TELL NO ONE Brendan Watkins. Allen & Unwin 2023. 356 pp. $34.99
This is the story of the attempt by Melbourne man Brendan Watkins to find his parents, one a Catholic priest and the other, according to the publicity, a nun. That gives the immediate impression of convent misbehaviour or some form of unusual naughtiness by both parents. In fact, though the mother was in a convent for a few years before her pregnancy and subsequently joined another order where she stayed for 25 years, she was not a nun when the actual affair took place.

The author was eight years of age when he and his brother were sat down by their parents and told that they were both adopted. They were not told who their real parents were; the remainder of the book tells of the author’s attempts to find out who his parents were. That effort takes up most of the book, but towards the end, the story seems to descend into a tirade against the Catholic church and the way they blocked all his efforts to find out who his father was.

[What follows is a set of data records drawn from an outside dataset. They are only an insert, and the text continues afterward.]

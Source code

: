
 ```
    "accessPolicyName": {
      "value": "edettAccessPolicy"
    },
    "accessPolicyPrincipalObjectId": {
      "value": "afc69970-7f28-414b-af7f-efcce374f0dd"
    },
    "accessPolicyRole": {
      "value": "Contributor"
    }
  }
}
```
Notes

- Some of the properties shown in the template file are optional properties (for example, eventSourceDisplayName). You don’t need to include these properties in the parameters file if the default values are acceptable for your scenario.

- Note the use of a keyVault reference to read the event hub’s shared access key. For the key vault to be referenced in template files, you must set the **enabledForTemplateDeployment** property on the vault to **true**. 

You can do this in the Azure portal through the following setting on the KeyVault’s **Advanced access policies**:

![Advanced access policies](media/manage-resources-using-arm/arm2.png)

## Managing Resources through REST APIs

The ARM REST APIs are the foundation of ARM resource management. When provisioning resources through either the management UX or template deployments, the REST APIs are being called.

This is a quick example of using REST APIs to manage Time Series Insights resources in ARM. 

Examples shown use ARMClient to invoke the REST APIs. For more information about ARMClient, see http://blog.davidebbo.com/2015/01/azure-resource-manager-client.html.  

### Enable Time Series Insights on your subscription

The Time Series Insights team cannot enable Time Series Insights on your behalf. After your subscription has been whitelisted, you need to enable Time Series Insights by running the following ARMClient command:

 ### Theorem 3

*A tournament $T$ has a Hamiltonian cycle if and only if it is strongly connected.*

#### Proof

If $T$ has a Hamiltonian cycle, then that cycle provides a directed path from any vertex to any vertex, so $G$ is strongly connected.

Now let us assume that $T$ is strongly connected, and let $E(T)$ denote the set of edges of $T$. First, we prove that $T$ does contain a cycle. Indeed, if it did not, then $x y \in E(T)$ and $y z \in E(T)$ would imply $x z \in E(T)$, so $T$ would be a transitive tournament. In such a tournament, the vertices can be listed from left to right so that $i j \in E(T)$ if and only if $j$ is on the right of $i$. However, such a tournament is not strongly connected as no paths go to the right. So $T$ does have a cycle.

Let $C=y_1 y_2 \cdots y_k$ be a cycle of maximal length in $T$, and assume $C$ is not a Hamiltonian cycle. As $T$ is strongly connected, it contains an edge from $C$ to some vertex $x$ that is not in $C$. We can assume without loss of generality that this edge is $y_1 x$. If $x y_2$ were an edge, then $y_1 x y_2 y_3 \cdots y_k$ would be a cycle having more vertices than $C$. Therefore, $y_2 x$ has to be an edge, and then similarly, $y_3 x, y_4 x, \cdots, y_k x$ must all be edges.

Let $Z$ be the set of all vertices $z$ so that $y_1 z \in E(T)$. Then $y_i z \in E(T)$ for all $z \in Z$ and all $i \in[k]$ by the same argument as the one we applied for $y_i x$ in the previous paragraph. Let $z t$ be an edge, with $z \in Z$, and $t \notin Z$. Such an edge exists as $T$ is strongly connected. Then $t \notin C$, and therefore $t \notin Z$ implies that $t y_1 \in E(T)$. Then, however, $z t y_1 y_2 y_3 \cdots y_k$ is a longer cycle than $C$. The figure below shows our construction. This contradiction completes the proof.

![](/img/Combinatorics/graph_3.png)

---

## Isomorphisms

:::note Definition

By the time Watkins began to search seriously for his parents, his father had died at the age of 90, but his mother was still alive. Her name was Maggie Becker and he managed to get in touch with her, helped by his patient partner Kate, the mother of their two children. A DNA test showed that Maggie was 78 per cent Irish, her family originating in the area of Kilkenny. He promised that he would not tell the world that this kindly lady, now in her sixties, was his mother and though they met on a few occasions, the meetings were formal rather than affectionate.
He had great difficulty finding his father, who turned out to be a well-known outback priest name Fr Vin Shiel. As a young man, he had qualified as an architect and then went in to building and business. The Great Depression affected him and his work and he decided that, now aged 30, he would join a seminary and become a priest. The War caused him to abandon his first attempt in Rome and he went to isolated Mount Mellary monastery in the Knockmaeldowns in Ireland instead. Seven years later, he was ordained in Kilkenny and returned immediately to Australia.
It appears that Shiel was a good priest, a builder who made the bricks and plastered the structure and painted the walls of church and presbytery. In ‘one of the largest and most inhospitable territories for any priest on the planet, Vin was a missionary in a desolate terrain of blood reds and bleached whites, where the only white inhabitants were miners and railway workers and their families, men on the run and half-mad clerics like my father.’
The author’s attitude to finding out about his parents was ‘contemptuous disappointment. A nun and priest, exemplars of the compassionate Catholic faith. I’d been sacrificed for a sin committed against their God. How pathetic.’ This reaction is carried through the book and interferes with what starts out as a wonderful read, the short chapters taking the reader on a vivid journey of discovery. Unfortunately, that attitude towards celibacy and the Catholic church in general takes from what is an intriguing read.
Frank is a member of the Tintean editorial collective.